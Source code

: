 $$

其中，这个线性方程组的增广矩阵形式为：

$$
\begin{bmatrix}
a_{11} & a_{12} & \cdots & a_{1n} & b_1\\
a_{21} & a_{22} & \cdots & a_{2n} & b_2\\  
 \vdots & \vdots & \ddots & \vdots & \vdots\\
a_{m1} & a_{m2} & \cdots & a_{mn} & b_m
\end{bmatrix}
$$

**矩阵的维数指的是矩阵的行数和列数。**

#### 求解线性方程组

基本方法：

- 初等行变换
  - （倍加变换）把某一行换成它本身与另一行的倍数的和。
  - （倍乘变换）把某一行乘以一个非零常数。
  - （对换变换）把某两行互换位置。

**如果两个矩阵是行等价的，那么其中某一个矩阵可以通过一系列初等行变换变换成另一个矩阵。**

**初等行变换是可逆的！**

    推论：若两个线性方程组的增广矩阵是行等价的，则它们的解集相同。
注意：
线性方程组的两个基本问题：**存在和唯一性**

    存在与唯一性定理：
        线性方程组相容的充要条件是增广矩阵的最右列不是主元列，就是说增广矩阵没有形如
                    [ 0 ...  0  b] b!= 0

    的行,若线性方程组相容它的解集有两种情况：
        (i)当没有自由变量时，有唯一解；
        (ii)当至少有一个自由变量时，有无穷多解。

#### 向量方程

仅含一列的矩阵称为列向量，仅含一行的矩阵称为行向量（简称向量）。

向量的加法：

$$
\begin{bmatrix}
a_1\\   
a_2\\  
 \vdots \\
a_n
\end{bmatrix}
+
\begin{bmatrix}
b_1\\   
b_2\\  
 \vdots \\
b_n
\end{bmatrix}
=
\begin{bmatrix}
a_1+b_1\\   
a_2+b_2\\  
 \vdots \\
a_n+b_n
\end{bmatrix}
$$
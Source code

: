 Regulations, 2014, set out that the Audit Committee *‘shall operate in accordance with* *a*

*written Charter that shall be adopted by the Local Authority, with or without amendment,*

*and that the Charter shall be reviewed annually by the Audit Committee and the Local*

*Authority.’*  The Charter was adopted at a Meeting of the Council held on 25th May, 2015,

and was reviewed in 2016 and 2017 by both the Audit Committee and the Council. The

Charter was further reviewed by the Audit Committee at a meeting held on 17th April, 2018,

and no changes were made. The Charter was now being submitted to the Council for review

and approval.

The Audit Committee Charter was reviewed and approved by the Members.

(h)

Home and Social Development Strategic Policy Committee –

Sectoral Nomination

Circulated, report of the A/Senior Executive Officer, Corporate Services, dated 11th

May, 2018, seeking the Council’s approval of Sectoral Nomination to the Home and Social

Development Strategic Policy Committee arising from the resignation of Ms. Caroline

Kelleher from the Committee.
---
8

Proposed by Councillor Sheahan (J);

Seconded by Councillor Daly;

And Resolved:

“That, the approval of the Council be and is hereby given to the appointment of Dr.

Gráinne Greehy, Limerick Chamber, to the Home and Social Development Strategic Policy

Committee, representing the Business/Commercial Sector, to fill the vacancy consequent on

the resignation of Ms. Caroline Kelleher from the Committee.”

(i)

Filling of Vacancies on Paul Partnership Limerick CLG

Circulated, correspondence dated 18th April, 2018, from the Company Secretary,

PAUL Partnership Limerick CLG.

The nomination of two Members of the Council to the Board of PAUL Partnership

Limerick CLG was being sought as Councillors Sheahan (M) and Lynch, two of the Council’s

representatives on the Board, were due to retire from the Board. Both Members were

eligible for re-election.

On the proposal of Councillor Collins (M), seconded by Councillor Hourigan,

-=-=-

▸ **Assignment**
Retype exactly the lines from the one containing "The nomination of" through the last line of the records above, including both.

▸ **Answer**
The nomination of two Members of the Council to the Board of PAUL Partnership

Limerick CLG was being sought as Councillors Sheahan (M) and Lynch, two of the Council’s

representatives on the Board, were due to retire from the Board. Both Members were

eligible for re-election.

On the proposal of Councillor Collins (M), seconded by Councillor Hourigan,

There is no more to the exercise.